Women of child-bearing age should be warned that abdominal stretch with future pregnancies would interfere with the quality of the result.

In secondary abdomens with the presence of marked irregularities and supposition of hernia, it is also appropriate to use magnetic resonance.

In abdomens with large distension or voluminous incisional hernias, the wearing of a girdle for abdominal containment for around a month prior to surgery is fundamental. Thus, a gradual adaptation will occur after surgical adjustment of the abdominal wall, as the consequent elevation of the diaphragm could entail respiratory dysfunction in the postoperative period.

It is of great importance to know all the medication normally used, emphasizing the need to suspend those substances that could interfere with coagulation two or three weeks before surgery.

Smokers represent a serious potential for the flap to incur damage. Even those who affirm that they have given up smoking in time (minimum one month prior to surgery) are considered smokers, requiring the care inherent to this type of situation.

Anatomy of the abdominal wall

The abdomen is the focus of multiple complaints by patients seeking plastic surgery. Due to its evident location, modifications to the form and volume produce, at times, unpleasant alterations to the corporal aesthetics. The abdominal protrusion can be associated to diverse factors such as adiposity, flaccidity of skin and musculature, hernias, increase in intra-abdominal volume, or a combination of these elements.

The anterior abdominal wall presents lines that serve as anatomical references. The medial anterior midline of the abdomen, the linea alba, is a point where the subcutaneous layer is diminished, and is often practically absent in lean patients, with defined musculature.
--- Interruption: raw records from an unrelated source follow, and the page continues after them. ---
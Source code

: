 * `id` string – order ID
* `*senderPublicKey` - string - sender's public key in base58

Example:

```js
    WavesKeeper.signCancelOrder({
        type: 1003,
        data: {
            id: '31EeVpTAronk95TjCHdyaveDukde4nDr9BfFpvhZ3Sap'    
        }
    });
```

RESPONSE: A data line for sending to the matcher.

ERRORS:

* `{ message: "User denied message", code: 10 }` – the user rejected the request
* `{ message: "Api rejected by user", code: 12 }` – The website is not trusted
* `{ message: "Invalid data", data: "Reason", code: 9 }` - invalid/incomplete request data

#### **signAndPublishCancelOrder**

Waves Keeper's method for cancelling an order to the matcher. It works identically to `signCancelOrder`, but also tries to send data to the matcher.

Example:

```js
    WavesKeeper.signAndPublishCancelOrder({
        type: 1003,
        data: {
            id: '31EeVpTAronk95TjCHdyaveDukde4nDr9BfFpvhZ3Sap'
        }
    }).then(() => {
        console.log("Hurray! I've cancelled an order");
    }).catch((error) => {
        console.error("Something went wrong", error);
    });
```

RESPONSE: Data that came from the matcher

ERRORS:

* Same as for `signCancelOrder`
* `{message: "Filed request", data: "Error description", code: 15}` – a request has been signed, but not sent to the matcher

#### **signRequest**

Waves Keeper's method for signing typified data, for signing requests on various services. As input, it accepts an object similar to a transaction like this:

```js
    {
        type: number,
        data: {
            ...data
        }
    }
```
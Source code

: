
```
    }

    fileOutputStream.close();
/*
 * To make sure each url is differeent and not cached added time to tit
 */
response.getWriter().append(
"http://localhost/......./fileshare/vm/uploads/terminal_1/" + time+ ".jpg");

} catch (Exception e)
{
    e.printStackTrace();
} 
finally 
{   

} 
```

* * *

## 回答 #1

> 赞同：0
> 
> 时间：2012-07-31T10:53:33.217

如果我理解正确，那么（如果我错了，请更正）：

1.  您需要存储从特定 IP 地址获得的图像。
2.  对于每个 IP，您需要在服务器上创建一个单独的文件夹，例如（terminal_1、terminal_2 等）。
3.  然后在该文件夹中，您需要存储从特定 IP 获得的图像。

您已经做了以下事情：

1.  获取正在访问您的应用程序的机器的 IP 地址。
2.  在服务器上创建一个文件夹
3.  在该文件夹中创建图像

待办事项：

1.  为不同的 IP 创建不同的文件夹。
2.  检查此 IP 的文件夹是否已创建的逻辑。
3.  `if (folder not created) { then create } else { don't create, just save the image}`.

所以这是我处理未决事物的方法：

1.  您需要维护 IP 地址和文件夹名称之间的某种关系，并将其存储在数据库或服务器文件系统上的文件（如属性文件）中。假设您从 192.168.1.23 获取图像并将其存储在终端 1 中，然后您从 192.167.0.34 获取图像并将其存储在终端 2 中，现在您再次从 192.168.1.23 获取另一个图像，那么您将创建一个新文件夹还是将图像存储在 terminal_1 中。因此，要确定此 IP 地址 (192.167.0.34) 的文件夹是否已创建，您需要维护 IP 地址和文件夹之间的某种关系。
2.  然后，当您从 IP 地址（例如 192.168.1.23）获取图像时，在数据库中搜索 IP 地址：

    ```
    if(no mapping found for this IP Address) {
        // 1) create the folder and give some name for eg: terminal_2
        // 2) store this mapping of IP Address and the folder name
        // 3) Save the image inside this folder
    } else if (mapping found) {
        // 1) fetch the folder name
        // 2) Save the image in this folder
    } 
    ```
The alba line serves as a reference for the correct positioning of the incisions during surgery of the abdomen. It is formed by the junction of the aponeuroses of the rectus abdominis muscle in the medial line, and extends from the xiphoid process to the pubic symphysis; is broader in the upper portion and suffers alterations with the increase in intra-abdominal volume, as in pregnancy, ascites and obesity. The linea semilunares indicate the lateral edges of the rectus abdominis muscle, and the tendinous inscriptions form transverse folds, three on average.

The disposition of fat varies according to gender. We know that, in females, fat tends to form pockets and maintains a predominant disposition in the infra-umbilical portion of the abdomen, whereas, in men, the distribution is more generalized.

Vessels of the abdominal wall

The blood supply is formed of two primary arterial plexuses: a superficial subdermic system and a deep aponeurotic muscle.

Small arteries originate from the anterior and collateral branches of the posterior intercostal arteries of the intercostal spaces 10 and 11 and of the anterior branches of the subcostal arteries to supply the muscles in the antero-lateral region. They are anastomosed with the superior epigastric arteries, with the superior lumbars and among themselves.

The main arteries of the antero-lateral abdominal wall are the lower epigastric and deep circumflex iliac, branches of the external iliac artery, associated to the superior epigastric artery, which is the terminal branch of the internal thoracic artery.

The superficial epigastric and lateral thoracic veins are anastomosed, thereby joining the veins of the upper and lower halves of the body. The three superficial inguinal veins terminate in the magna saphena vein of the lower limb. The upper and lower epigastric vessels run together from the posterior face of the rectus abdominis muscle, inside its sheath.

Lymphatic drainage is carried out by two networks, one superficial and the other deep. The superficial lymphatic vessels from the upper abdominal wall to the umbilicus continue on to the axillary lymph nodes, and the lower drain to the inguinal lymph nodes. The lymph of the musculature is also drained to the deep lumbar and iliac lymph nodes.

The lymphatic drainage necessarily runs to the axillary nodes in the immediate postoperative period of abdominoplasty due to the section of lymphatic canals that drain the inguinal nodes. The systems tend to rebuild themselves as time goes by.